* _Work request_
Which lines of the records below contain the word "distributed"? Report each of them in full.
^^^^
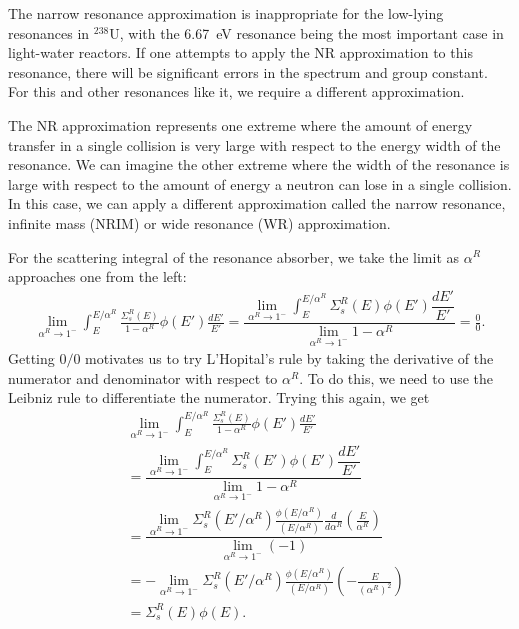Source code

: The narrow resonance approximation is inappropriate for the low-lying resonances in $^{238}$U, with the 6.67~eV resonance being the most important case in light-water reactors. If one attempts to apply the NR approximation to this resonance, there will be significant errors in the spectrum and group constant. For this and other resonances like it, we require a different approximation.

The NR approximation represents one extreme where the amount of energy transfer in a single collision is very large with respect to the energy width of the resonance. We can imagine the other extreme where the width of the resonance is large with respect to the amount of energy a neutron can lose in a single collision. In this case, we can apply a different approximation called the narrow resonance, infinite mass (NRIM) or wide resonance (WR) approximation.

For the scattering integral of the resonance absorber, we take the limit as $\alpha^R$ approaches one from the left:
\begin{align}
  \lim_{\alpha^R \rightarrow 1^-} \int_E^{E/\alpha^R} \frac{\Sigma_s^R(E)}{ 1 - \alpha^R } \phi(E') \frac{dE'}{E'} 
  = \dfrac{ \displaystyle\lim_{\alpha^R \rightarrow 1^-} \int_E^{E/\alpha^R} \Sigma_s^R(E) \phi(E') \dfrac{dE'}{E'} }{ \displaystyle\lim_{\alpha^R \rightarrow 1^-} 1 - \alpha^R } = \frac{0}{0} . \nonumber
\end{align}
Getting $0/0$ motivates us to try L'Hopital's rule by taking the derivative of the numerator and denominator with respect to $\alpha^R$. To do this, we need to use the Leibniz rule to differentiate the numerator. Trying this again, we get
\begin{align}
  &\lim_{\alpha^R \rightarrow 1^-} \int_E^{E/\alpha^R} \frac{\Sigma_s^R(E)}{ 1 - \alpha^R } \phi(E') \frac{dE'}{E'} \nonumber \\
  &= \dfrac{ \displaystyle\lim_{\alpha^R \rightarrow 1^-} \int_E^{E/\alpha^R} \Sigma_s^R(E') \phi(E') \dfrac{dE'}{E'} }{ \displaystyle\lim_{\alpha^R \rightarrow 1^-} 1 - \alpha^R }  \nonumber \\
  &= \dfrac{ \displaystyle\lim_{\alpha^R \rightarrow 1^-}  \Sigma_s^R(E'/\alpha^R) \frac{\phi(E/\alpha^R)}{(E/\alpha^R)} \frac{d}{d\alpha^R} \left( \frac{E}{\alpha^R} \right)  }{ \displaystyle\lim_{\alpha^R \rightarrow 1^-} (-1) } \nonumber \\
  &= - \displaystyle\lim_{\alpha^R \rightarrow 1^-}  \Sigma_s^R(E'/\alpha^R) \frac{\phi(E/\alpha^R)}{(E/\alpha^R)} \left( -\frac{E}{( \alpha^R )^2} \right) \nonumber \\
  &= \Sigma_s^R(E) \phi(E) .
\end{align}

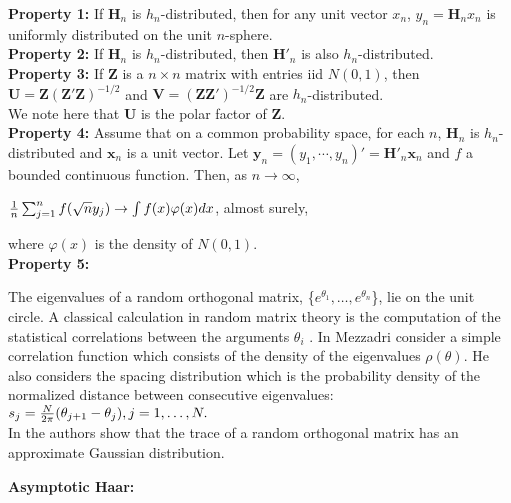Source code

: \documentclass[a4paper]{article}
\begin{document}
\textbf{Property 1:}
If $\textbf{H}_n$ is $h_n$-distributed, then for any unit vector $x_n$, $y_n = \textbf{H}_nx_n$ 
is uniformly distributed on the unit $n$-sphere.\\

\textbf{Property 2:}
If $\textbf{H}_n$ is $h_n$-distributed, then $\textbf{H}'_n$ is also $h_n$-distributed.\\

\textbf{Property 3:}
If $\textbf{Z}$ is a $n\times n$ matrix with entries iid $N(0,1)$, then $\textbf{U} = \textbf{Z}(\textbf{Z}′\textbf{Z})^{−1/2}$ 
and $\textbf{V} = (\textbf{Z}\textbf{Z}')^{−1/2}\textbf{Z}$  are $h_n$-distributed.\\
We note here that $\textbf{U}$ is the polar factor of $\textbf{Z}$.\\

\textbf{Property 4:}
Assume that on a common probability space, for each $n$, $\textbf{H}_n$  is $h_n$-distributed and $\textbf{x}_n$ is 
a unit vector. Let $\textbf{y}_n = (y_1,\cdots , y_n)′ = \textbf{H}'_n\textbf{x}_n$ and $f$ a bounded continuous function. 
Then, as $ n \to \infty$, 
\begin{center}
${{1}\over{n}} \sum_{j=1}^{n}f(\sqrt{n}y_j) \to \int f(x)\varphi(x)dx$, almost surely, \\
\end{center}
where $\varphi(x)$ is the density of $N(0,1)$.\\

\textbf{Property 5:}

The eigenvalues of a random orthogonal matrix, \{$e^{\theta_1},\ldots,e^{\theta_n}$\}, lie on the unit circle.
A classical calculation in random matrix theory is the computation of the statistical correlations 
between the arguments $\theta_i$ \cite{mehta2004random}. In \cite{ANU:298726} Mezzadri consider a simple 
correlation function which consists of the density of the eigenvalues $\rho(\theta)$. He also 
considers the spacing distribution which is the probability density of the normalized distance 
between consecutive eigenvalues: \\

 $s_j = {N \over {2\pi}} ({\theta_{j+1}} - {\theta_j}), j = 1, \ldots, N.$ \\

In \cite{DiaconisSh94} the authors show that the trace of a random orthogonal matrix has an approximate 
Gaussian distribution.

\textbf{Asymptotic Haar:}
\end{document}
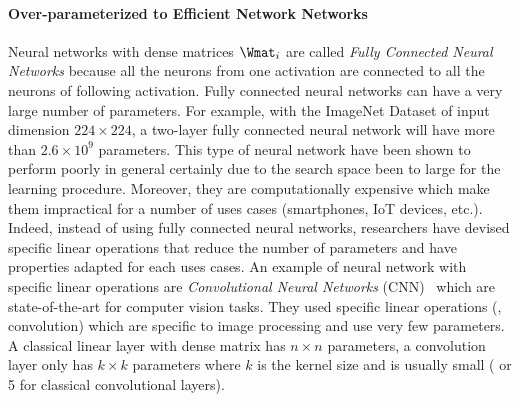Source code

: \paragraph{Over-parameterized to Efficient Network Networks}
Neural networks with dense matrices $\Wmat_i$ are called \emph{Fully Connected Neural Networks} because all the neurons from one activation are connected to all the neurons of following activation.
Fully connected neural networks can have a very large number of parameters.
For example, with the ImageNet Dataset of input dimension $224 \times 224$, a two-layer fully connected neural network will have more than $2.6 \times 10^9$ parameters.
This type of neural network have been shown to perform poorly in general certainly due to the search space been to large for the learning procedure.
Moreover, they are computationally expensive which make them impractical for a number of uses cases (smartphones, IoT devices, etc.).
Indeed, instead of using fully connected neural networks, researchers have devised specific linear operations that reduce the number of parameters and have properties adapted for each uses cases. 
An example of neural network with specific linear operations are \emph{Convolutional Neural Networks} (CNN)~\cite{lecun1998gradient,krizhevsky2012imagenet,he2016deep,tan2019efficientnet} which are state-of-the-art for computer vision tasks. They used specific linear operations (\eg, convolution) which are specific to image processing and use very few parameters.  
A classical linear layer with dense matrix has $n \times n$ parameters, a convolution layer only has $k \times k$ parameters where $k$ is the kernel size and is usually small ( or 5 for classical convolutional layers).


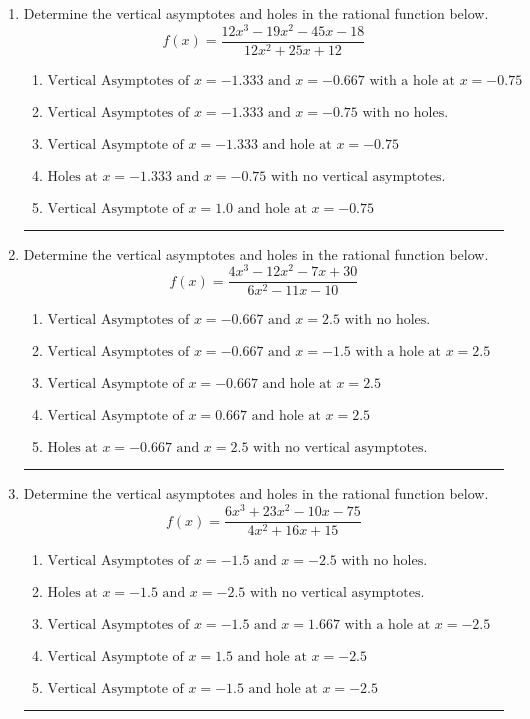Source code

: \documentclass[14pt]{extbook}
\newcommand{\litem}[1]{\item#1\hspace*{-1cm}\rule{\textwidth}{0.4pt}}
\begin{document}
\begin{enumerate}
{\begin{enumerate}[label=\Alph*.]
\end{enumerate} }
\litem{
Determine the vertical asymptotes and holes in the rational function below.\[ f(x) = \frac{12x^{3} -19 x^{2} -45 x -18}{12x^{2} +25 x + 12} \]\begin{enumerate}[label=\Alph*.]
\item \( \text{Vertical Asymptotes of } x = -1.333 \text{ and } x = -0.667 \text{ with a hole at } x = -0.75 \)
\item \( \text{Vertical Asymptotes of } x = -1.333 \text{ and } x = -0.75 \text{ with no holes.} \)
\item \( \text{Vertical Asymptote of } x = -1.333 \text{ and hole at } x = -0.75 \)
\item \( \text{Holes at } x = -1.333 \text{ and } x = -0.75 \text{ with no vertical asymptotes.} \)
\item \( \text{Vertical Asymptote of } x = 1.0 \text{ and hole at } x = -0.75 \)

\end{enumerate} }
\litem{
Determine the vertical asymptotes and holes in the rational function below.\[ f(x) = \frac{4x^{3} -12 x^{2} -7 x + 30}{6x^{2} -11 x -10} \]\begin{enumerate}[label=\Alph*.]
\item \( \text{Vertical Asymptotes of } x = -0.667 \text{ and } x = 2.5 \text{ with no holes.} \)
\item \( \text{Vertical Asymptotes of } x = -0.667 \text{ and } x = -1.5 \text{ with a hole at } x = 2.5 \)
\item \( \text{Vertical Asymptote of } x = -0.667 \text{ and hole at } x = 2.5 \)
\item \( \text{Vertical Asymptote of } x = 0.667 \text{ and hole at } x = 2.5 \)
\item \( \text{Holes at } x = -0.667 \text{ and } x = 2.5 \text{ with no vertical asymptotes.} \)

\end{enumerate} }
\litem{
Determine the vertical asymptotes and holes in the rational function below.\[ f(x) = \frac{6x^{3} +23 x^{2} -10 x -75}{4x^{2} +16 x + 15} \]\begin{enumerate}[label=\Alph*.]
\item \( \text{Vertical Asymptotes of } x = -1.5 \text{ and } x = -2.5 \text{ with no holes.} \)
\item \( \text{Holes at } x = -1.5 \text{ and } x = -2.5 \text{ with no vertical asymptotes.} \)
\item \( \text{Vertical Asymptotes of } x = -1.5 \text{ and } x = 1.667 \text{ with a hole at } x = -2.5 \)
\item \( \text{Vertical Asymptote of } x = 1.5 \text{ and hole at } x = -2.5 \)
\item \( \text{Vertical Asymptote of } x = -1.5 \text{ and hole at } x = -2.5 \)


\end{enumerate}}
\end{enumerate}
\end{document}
^^^^
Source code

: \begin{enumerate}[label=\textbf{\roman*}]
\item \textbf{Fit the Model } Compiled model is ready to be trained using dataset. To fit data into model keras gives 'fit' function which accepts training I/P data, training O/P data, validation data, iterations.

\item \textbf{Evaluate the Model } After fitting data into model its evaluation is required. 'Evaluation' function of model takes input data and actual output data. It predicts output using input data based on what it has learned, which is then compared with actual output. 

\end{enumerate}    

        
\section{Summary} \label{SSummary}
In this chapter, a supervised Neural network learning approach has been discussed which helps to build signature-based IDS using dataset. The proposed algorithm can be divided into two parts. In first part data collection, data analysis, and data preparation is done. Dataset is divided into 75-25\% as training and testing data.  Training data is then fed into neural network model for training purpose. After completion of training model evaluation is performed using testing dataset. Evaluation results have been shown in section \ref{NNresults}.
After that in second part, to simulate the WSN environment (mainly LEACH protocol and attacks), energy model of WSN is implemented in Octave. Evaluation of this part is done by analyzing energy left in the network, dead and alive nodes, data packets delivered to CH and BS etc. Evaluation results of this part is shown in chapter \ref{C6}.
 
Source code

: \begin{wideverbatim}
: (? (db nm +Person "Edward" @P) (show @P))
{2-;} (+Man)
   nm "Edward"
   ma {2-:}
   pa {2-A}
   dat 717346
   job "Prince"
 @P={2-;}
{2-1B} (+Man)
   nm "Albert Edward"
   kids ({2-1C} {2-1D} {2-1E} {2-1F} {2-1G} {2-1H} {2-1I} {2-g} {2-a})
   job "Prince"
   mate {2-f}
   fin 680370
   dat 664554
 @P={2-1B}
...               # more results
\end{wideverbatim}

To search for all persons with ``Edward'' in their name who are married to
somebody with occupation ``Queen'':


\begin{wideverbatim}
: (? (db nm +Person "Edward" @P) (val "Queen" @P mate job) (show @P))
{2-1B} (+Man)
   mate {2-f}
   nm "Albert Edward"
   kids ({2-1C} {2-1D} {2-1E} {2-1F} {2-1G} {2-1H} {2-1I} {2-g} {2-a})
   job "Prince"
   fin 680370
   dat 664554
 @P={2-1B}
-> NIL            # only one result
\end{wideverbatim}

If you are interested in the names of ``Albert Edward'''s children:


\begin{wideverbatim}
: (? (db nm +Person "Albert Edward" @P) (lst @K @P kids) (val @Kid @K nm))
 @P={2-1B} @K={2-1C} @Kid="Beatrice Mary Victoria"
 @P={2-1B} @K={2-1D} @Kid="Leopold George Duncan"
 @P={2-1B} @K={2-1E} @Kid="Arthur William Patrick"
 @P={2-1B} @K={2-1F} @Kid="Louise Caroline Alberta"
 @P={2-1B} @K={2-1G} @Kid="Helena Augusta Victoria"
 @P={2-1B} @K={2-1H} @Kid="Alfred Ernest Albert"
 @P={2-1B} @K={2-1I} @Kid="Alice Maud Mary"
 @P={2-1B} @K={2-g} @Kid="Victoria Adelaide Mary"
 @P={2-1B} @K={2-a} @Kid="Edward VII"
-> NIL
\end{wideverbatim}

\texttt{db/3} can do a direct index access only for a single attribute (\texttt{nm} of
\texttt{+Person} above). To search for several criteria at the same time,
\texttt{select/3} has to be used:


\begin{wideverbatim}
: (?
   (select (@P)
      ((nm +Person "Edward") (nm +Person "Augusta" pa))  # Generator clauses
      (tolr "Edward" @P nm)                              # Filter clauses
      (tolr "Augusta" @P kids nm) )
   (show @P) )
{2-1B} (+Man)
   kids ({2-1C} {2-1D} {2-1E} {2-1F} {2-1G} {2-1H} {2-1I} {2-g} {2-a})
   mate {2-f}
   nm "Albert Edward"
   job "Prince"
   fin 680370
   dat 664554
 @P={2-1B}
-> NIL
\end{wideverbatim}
^^^^
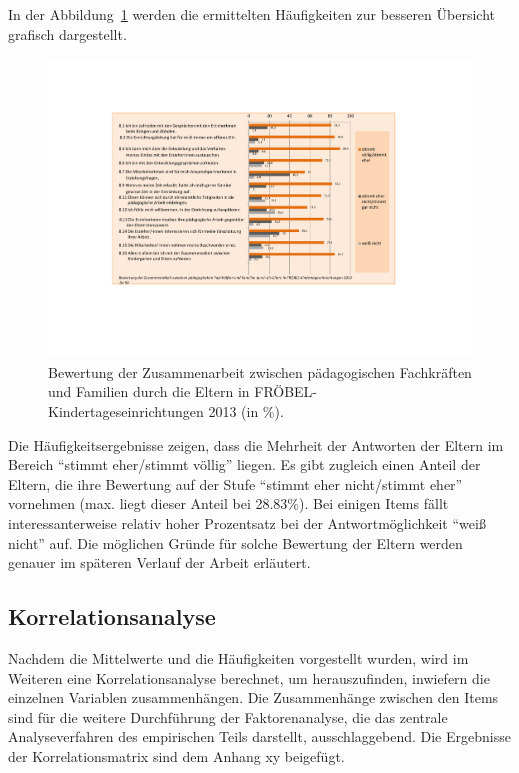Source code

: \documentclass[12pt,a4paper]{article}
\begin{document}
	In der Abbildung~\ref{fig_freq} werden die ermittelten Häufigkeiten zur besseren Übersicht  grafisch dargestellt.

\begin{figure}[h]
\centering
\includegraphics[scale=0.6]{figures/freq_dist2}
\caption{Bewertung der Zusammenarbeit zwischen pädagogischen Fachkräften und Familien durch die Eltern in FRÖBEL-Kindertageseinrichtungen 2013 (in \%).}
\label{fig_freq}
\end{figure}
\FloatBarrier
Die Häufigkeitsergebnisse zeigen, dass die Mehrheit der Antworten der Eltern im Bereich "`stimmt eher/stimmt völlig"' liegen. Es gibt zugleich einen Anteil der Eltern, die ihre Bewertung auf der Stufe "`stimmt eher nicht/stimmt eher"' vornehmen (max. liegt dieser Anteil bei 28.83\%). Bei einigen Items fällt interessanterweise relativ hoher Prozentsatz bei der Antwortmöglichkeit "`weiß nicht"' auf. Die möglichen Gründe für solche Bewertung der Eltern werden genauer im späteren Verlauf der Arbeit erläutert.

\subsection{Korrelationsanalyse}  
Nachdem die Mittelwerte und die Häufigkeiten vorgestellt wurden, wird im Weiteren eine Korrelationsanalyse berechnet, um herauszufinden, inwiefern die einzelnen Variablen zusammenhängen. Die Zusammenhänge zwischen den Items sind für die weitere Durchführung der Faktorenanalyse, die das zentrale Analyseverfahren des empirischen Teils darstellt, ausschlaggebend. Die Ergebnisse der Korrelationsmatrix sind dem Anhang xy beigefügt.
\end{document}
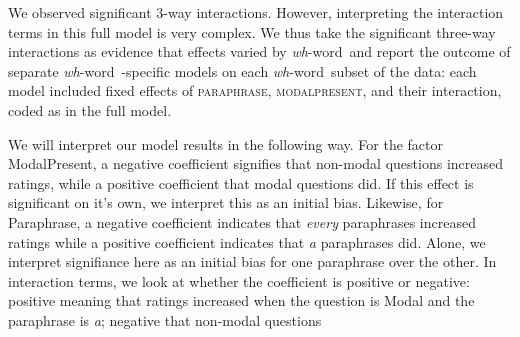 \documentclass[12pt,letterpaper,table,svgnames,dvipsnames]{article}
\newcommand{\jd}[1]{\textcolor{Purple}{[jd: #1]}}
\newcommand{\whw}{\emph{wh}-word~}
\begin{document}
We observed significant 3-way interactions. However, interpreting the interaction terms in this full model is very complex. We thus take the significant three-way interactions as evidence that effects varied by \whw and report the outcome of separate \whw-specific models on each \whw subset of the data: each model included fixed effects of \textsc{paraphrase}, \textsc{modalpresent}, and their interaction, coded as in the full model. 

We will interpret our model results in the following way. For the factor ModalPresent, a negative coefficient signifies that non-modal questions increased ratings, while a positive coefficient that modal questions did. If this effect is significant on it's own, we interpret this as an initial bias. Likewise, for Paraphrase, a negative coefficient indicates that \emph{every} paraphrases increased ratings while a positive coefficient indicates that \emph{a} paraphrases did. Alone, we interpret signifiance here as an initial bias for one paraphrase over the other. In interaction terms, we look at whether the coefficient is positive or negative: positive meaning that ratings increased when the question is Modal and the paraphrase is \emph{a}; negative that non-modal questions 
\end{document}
^^^^
* _Result for this task_
If $\textbf{H}_n$ is $h_n$-distributed, then for any unit vector $x_n$, $y_n = \textbf{H}_nx_n$ 
is uniformly distributed on the unit $n$-sphere.\\
If $\textbf{H}_n$ is $h_n$-distributed, then $\textbf{H}'_n$ is also $h_n$-distributed.\\
and $\textbf{V} = (\textbf{Z}\textbf{Z}')^{−1/2}\textbf{Z}$  are $h_n$-distributed.\\
Assume that on a common probability space, for each $n$, $\textbf{H}_n$  is $h_n$-distributed and $\textbf{x}_n$ is 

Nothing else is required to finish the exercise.